また、鍛冶以外にも魔法関連の技術などを保有する店もあり、それらによって強力な武具を作成することができる――
「とはいえ、完璧を目指す場合は当然ながらお金が足りない」
ユークは街道を進みながら言うと、アンジェは同意するのか小さく頷いた。
「そうですね、現時点で稼いだ資金では……」
「レイテオンも大きな町だから、そこで仕事を請けつつお金を稼ぐことになるかな」
「わかりました」
承諾するアンジェ。そこでユークは、
「何か意見があるのなら聞くけど」
「いえ、それが良いと思いますので」
「もしこれはおかしいな、とか感じたら遠慮無く言ってくれよ。従者ではあるけど、それは何から何まで指示に従う、というわけじゃないからな」
「はい」
頷くアンジェ。この様子なら大丈夫か、と思いながらユークは前を向いた。
「……ユーク様、一つ質問が」
「ん、何?」
「勇者オルトが捕まってそれなりの時間が経過しましたが……特に続報は入ってきませんね」
「報告書に対する返答とかには記載されるだろうし、それを気長に待てばいいよ」
「そして敵対存在が私達に干渉してくることもない……」
「俺達の扱いをどう考えているのか、だな。それなりに規模の大きい組織であるなら、実力行使で仕掛けてくる可能性もゼロじゃないけど」
そこまで言うとユークは空を見上げた。
「ただ俺達は人通りの多い街道を進んでいる。さすがに俺達をどうにかするにしても、人が多数いる場所ではやらないだろう」
「例えば町から離れた時に見計らって、とかでしょうか?」
「その可能性もあるけど、俺達の動向を理解しているわけではないだろうし、おびき出すみたいなことはしないだろうな」
ユークは幾度となく自分達に監視の目が向けられていないかなどを逐一確認しているのだが、まったく反応はない。

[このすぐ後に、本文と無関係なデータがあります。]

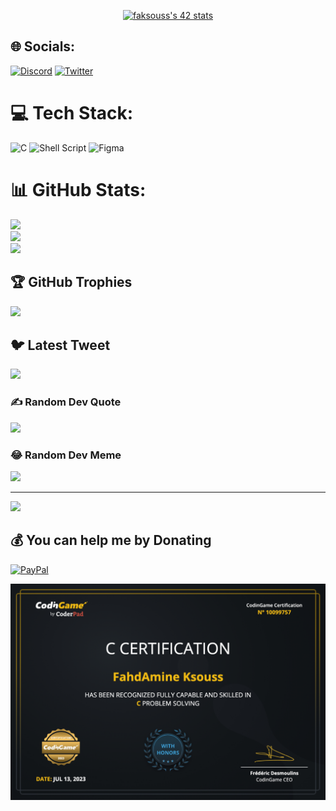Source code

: <p align="center">
  <a href="https://manofmany.com/wp-content/uploads/2021/07/Working-From-Home-Memes-1.jpg"><img src="https://badge.mediaplus.ma/colorfulwaves/faksouss?1337Badge=off" alt="faksouss's 42 stats" /></a>
</p>

## 🌐 Socials:
[![Discord](https://img.shields.io/badge/Discord-%237289DA.svg?logo=discord&logoColor=white)](https://discord.gg/JAGUAR#6324) [![Twitter](https://img.shields.io/badge/Twitter-%231DA1F2.svg?logo=Twitter&logoColor=white)](https://twitter.com/@JAGUAR_326) 

# 💻 Tech Stack:
![C](https://img.shields.io/badge/c-%2300599C.svg?style=flat-square&logo=c&logoColor=white) ![Shell Script](https://img.shields.io/badge/shell_script-%23121011.svg?style=flat-square&logo=gnu-bash&logoColor=white) 	![Figma](https://img.shields.io/badge/figma-%23F24E1E.svg?style=flat-square&logo=figma&logoColor=white)
# 📊 GitHub Stats:
![](https://github-readme-stats.vercel.app/api?username=jaguar-ks&theme=radical&hide_border=false&include_all_commits=true&count_private=true)<br/>
![](https://github-readme-streak-stats.herokuapp.com/?user=jaguar-ks&theme=radical&hide_border=false)<br/>
![](https://github-readme-stats.vercel.app/api/top-langs/?username=jaguar-ks&theme=radical&hide_border=false&include_all_commits=true&count_private=true&layout=compact)

## 🏆 GitHub Trophies
![](https://github-profile-trophy.vercel.app/?username=jaguar-ks&theme=radical&no-frame=false&no-bg=false&margin-w=4)

## 🐦 Latest Tweet
[![](https://gtce.itsvg.in/api?username=@JAGUAR_326)](https://github.com/VishwaGauravIn/github-twitter-card-embed)

### ✍️ Random Dev Quote
![](https://quotes-github-readme.vercel.app/api?type=vetical&theme=radical)

### 😂 Random Dev Meme
<img src="https://random-memer.herokuapp.com/" width="512px"/>

---
[![](https://visitcount.itsvg.in/api?id=jaguar-ks&icon=1&color=11)](https://visitcount.itsvg.in)

  ## 💰 You can help me by Donating
  [![PayPal](https://img.shields.io/badge/PayPal-00457C?style=for-the-badge&logo=paypal&logoColor=white)](https://paypal.me/@JaguarKs) 

  
<!-- Proudly created with GPRM ( https://gprm.itsvg.in ) -->
[![certif](./Certification_page-0001.jpg)](https://www.codingame.com/profile/d7fe29796b0e02d40d69fa8ca540f3916410215)
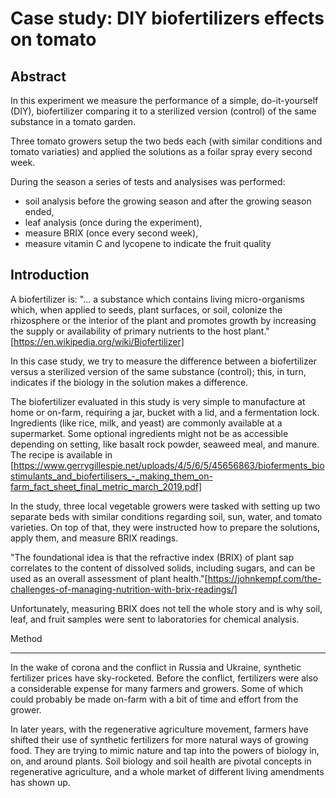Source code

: # Case study: DIY biofertilizers effects on tomato

## Abstract

In this experiment we measure the performance of a simple, do-it-yourself (DIY), biofertilizer comparing it to a sterilized version (control) of the same substance in a tomato garden.

Three tomato growers setup the two beds each (with similar conditions and tomato variaties) and applied the solutions as a foilar spray every second week.

During the season a series of tests and analysises was performed:

- soil analysis before the growing season and after the growing season ended,
- leaf analysis (once during the experiment),
- measure BRIX (once every second week),
- measure vitamin C and lycopene to indicate the fruit quality

## Introduction

A biofertilizer is: "... a substance which contains living micro-organisms which, when applied to seeds, plant surfaces, or soil, colonize the rhizosphere or the interior of the plant and promotes growth by increasing the supply or availability of primary nutrients to the host plant." [https://en.wikipedia.org/wiki/Biofertilizer]

In this case study, we try to measure the difference between a biofertilizer versus a sterilized version of the same substance (control); this, in turn, indicates if the biology in the solution makes a difference.

The biofertilizer evaluated in this study is very simple to manufacture at home or on-farm, requiring a jar, bucket with a lid, and a fermentation lock. Ingredients (like rice, milk, and yeast) are commonly available at a supermarket. Some optional ingredients might not be as accessible depending on setting, like basalt rock powder, seaweed meal, and manure. The recipe is available in [https://www.gerrygillespie.net/uploads/4/5/6/5/45656863/bioferments_biostimulants_and_biofertilisers_-_making_them_on-farm_fact_sheet_final_metric_march_2019.pdf]

In the study, three local vegetable growers were tasked with setting up two separate beds with similar conditions regarding soil, sun, water, and tomato varieties. On top of that, they were instructed how to prepare the solutions, apply them, and measure BRIX readings.

"The foundational idea is that the refractive index (BRIX) of plant sap correlates to the content of dissolved solids, including sugars, and can be used as an overall assessment of plant health."[https://johnkempf.com/the-challenges-of-managing-nutrition-with-brix-readings/]

Unfortunately, measuring BRIX does not tell the whole story and is why soil, leaf, and fruit samples were sent to laboratories for chemical analysis.

Method

----

In the wake of corona and the conflict in Russia and Ukraine, synthetic fertilizer prices have sky-rocketed. Before the conflict, fertilizers were also a considerable expense for many farmers and growers. Some of which could probably be made on-farm with a bit of time and effort from the grower. 

In later years, with the regenerative agriculture movement, farmers have shifted their use of synthetic fertilizers for more natural ways of growing food. They are trying to mimic nature and tap into the powers of biology in, on, and around plants. Soil biology and soil health are pivotal concepts in regenerative agriculture, and a whole market of different living amendments has shown up.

自分の能力に過信しているわけではないため、ユーク自身捉えきれない動きがあるかもしれない、ということは念頭に置いている。だが、オルトと戦って以降、違和感を覚えることすらないため、実際に監視などは皆無だ、と結論を出している。
「俺達は旅を続けているというところがポイントだ。今の状態であれば、誰かから狙われる可能性は低いな」
「もし現状を変えるとしたら……」
「大々的に組織が動いたら、かな。さすがに俺達だけで手に負えるような状況でなくなったら、王城へ迷わず駆け込むべきか」
「ユーク様としては、その展開は望んでいないですか?」
(家出して旅をしたいと思っているからな……)
城に行けば勇者としての義務とか、そういうものを果たさなければならなくなる――今だって魔の気配、などという嘘が真実となってしまって勇者として動いているわけだが、自分の意思と国からの意思とでは、やる気もまったく異なってくる。
「……現時点では、勇者オルトが所属していた組織を含め、わからないことだらけだ。そして王城内に内通者がいる可能性を考慮すると、情報集めには今の立ち位置を確保した方が良いだろう」
「そうですね……あ、ただユーク様。国からの指示で勇者が来た場合はどうしますか?」
「んー、国も事情がわかった上で寄越しているわけだから、たぶん大丈夫かな……もう見た感じ怪しい魔力を漂わせていたら問答無用で逃げるけど」
「判別はつくんですか? 勇者オルトの時はすぐに見抜いたようですが……」
「相手によるな。現役の勇者の実力だってピンキリだろ? 勇者オルトだって相当な実力者だったけど、上には上がいるはずだし……」
そう告げた後、ユークはアンジェの表情を窺いつつ、
「ま、その時の状況なども踏まえて考えるよ。それでいいか?」
「私はユーク様のご判断に従います……ただ、場合によっては私が任を解かれる可能性もありますが」
「そこは……」
ユークは何かを言いかけて、中断する。
「……それについても、話題になったら俺の考えていることを話すよ」
「はい」
アンジェはあっさりと返事をする。どう思っているのかを聞いてくることはなかった。